--- Records supplied Enclosed Below ---
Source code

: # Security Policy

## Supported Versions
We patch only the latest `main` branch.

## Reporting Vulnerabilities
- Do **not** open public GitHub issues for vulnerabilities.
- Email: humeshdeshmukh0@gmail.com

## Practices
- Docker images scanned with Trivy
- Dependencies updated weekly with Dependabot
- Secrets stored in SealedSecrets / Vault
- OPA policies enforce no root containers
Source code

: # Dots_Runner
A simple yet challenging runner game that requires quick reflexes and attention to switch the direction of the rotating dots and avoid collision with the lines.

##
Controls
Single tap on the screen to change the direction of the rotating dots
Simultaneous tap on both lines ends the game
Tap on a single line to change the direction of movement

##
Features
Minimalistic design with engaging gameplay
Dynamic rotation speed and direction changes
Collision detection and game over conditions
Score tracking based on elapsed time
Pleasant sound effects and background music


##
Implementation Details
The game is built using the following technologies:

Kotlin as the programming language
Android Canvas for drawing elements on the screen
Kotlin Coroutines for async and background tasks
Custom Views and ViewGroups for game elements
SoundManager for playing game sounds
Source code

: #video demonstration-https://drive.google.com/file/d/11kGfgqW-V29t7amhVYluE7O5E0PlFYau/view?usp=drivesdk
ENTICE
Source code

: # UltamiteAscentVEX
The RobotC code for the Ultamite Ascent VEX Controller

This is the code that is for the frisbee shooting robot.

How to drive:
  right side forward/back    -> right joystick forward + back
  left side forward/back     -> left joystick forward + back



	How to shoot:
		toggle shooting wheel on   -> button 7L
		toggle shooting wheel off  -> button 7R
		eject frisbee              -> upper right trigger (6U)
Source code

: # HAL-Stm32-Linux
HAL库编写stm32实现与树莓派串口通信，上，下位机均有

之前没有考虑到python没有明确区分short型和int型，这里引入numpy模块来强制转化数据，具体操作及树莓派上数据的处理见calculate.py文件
--- End of Enclosed Records supplied ---
Look through the entries above and find each line where the word "background" occurs; copy those lines.

• Final answer
Pleasant sound effects and background music
Kotlin Coroutines for async and background tasks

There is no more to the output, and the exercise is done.